In talking to friends about my experience, I learned of nation-wide efforts requesting that the FDA update the Red Cross questionnaire. Schools around the country have responded with petitions challenging the legality of the policy and calling on the FDA to change the policy's outdated origins so as to reflect modern science and medical literature on HIV. Both San Jose State University and Southern Oregon University have cancelled campus blood drives in protest. In an example of a collaborative move to influence the FDA, members of the Middlebury Open Queer Alliance engaged the Vermont Red Cross in an open forum in 2008. David Carmichael, head coordinator for the Vermont Red Cross, was a proponent of the forum, which attracted 200 students, faculty, staff, and administrators.
Intending to overcome the acrimony that deters potential donors, Ryan Tauriainen, then Middlebury Alliance president, "hoped the meeting would inspire cooperation between the Red Cross and Middlebury College in order to petition the FDA to rethink its discriminatory policy." Inspired by the University of California, Berkeley's "Sponsor Drive," Middlebury encouraged eligible donors to "sponsor" a gay student by giving blood in his name. Donors were asked to sign a petition to the FDA to lift the ban on MSM donations.
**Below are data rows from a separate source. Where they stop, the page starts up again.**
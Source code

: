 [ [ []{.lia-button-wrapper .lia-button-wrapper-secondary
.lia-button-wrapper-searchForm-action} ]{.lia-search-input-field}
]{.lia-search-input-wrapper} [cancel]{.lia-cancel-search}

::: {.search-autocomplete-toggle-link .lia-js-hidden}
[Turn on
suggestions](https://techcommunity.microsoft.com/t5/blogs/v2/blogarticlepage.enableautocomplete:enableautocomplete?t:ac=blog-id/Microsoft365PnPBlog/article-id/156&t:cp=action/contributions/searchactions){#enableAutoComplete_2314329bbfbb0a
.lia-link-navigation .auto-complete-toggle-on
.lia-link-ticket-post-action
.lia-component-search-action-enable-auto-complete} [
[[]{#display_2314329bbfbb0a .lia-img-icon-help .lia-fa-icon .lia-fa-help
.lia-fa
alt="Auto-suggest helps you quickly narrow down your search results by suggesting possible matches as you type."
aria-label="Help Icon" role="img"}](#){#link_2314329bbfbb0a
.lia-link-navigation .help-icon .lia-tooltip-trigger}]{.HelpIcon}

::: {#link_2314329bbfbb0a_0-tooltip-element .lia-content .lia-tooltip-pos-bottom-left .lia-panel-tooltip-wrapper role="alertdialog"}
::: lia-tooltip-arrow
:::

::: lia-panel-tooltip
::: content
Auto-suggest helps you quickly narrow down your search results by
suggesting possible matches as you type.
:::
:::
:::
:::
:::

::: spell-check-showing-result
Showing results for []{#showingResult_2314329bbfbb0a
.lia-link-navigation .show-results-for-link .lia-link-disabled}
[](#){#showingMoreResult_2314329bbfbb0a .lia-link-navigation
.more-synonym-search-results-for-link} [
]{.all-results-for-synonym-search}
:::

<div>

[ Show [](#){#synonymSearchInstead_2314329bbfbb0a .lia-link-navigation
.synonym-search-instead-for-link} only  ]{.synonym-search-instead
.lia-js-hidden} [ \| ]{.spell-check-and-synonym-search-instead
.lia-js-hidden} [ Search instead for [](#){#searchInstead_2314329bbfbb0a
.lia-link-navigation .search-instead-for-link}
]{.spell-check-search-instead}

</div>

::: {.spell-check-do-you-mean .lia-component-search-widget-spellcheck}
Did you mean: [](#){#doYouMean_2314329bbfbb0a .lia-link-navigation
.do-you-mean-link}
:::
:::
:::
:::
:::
The drive's success -- 55 students were sponsored and 140 people signed the petition -- speaks to the enthusiasm behind making the policy more inclusive. Tauriainen created a guide -- "The Middlebury Model: An Educated Approach to Protesting Blood Drives"-- that he hopes will encourage Red Cross-university partnerships across the country in an effort to eliminate the lifelong ban on MSM blood donations.
The FDA maintains that despite available screening technologies that can detect HIV within days of infection, there is a risk, however marginal, that the virus will go undetected. Ease and accuracy of testing sharply contradicts this assessment. According to Donald McNeil writing for The New York Times, the over-the-counter mouth swab OraQuick Test by OraSure Technologies, approved by the FDA in July, yields results in 20 to 40 minutes and represents "yet another step in the normalization of a disease that was once seen as a mark of shame and a death sentence." When medical professionals administer the test it is "extremely accurate," says McNeil. The one drawback to over-the-counter test kits, McNeil adds, is that precision in HIV detection declines with consumer use; the level of accuracy for consumer kits presently hovers between 92% and 99%.
The truth is that all donated blood, once collected, undergoes substantial testing to determine whether HIV or other diseases are present. Screening technologies have seen significant improvements over the past few decades, says Dr. John G. Bartlett, an HIV specialist and former chief of Infectious Diseases at Johns Hopkins University. Dr. Bartlett notes that while there remains an opening in the "window" between exposure and when antibodies--the body's response to HIV--are detectable, as infections can bypass detection within the first few days, the lag time between transmission and detection has diminished. Nucleic acid testing (HIV RNA screening), used in conjunction with antibody testing, looks for presence of genetic material of the virus and can usually detect infection after eleven days. These technologies suggest that the blanket lifetime exclusion perpetuates a thirty-year-old bias, one that medical advancements have taken important strides to eliminate.
Dr. Michael Busch, Director of Blood Systems Research Institute (BSRI), suggests that based on current risks of HIV transmission, a move to a one-year deferral for MSMs is "reasonable." Advances in screening technologies have resulted in an "extremely low" risk of HIV passing undetected, according to Dr. Busch, and a deferral period of three to six months should be sufficient to prevent exposure to a high degree of certainty.